Fringe Box



Opinion: The Internet Is A Wonderful Thing But Not If Used To Exaggerate and Bully

Published on: 4 Jul, 2014
Updated on: 4 Jul, 2014
New Lib Dem group leader Cllr Caroline Reeves

Lib Dem group leader Cllr Caroline Reeves

By Caroline Reeves

The internet is a wonderful thing, communication is simple, quick and often free. But the very things that make it so invaluable can also be its downfall.

Recently we have seen two local petitions which have been very popular and reached large numbers of people, but they have not been wholly accurate in what they have stated. Both have caused stress, even if this was not the intention of the individuals who set each one up.

One concerned a convicted paedophile and was started after the Daily Mail ran a very emotive piece about the person being on the streets of Guildford near our children.

While there was some truth in what was said (the person in question was in a local probation service hostel) the implication that he was roaming the streets, unwatched by anyone in authority, gave rise to further petitions and demands on Facebook for him to be removed.

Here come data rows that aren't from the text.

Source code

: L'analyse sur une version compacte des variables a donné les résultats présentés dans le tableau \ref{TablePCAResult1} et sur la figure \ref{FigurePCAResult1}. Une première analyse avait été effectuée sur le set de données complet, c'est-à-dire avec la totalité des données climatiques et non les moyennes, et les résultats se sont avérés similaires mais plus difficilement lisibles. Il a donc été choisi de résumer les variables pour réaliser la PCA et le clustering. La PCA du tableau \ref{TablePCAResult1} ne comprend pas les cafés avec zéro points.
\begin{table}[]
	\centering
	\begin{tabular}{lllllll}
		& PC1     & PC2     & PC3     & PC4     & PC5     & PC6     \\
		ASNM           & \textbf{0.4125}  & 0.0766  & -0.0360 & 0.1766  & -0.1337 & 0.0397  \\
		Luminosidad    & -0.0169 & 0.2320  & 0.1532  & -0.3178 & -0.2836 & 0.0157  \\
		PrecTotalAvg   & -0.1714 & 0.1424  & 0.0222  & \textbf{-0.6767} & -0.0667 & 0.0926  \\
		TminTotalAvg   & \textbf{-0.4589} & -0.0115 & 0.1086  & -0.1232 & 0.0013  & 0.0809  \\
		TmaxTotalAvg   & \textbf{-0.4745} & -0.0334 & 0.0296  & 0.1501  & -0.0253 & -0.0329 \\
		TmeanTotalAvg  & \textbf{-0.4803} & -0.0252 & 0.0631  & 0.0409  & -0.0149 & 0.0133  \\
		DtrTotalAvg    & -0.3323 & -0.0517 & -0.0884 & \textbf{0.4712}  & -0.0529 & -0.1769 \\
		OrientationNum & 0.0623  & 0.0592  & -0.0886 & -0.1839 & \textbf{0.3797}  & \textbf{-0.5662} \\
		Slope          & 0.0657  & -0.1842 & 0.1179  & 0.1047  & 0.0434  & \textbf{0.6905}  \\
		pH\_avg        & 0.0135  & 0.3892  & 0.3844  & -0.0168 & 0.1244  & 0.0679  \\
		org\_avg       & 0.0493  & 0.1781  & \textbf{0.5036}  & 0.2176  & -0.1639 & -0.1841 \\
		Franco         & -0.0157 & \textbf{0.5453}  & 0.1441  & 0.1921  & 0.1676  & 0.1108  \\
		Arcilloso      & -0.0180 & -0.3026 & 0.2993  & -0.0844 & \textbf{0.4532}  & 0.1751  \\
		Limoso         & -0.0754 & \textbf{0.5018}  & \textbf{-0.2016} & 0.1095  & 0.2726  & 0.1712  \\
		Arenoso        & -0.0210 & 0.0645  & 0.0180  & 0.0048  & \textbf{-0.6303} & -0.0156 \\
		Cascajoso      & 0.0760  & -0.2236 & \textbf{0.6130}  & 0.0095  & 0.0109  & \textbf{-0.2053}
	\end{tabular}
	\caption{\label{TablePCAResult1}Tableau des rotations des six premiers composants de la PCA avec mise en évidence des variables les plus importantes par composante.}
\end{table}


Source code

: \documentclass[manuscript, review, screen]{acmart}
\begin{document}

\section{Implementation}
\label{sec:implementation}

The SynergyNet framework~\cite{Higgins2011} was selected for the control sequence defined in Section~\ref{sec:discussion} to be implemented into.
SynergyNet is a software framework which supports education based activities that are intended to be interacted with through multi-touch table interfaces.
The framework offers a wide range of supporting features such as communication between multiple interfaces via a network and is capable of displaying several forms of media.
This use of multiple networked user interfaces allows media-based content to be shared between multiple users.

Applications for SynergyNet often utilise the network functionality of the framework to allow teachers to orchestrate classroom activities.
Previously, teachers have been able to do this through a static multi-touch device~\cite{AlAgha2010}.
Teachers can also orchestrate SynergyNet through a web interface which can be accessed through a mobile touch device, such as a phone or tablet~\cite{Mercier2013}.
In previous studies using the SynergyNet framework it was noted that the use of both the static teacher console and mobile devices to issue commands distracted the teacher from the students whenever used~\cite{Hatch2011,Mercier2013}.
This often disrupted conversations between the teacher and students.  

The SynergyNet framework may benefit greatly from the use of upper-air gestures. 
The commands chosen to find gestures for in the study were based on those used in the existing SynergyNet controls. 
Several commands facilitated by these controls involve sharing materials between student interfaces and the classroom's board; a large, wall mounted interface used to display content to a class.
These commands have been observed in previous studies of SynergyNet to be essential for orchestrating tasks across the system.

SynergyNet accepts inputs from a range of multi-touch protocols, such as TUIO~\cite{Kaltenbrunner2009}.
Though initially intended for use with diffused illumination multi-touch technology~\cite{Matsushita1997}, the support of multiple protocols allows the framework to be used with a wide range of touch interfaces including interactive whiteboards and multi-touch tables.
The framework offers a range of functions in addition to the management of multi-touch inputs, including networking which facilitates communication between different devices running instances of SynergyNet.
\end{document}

The language became more and more emotive with demands that the police do something. In fact, such matters are in the hands of the Ministry of Justice, not the police, although the police are obviously responsible for the safety of all our residents.

Stories of a man being seen with a camera, hiding in bushes may have been tabloid reporters looking for a story rather than the man in question, but added to the atmosphere of threat.

The other petition related to a request by residents for the licence of the Boileroom in Stoke Fields to be reviewed. The request was accepted by the council’s licensing team, and a date for a hearing has yet to be set. The request was lodged because residents felt that the conditions of the licence granted by Guildford Borough Council were not being adhered to, the request was not to close the venue down.

Cyber bullyingAn online petition named ‘Guildford Borough Council: Save The Boileroom from Closure’ was created and signatures appeared very quickly. Of course, everyone is fully entitled to their opinion, and the Boileroom obviously doesn’t want their business to be closed down, but that was not the, clearly stated, point of the request to review the licence.

Since the creation of the petition 17,500 people have signed to save the Boileroom from closure. As a borough councillor and a ‘target’ (‘s expression, not mine) I am notified when someone signs the petition, so I get an email telling me that the signatory: “has not heard any bass breakout or noise from The Boileroom which would cause a nuisance to myself.”

This is not surprising when the person lives the other side of the river, and even less surprising when they live in Sydney or Pennsylvania. But my point is that, thanks to the internet, it is all too easy to create a body of protest which is actually misinformed.

The paedophile petition has now lost its impetus, the Boileroom still collects signatures, but more worryingly this issue has spread to Facebook with very hateful and threatening comments being posted about individuals, and has further degenerated to the children of residents in the area being targetted by their peers at school through Facebook.

The misinformation spreads and gains its own momentum, and it’s all too easy to join in with the spiteful comments while the real issue is lost in a vortex of competing insults and the rush to be seen to comment. It does not help when anonymous, unmoderated comments are included without anyone checking whether what is said is hateful, libellous, obscene, inaccurate or simply untrue.

Even so, I do still believe that the internet is a truly wonderful thing, but it can be misused all too easily to spread misinformation and bully and we must guard against that.

Caroline Reeves is a Lib Dem borough councillor for Friary & St Nicolas and the leader of the Lib Dem Group at the borough council.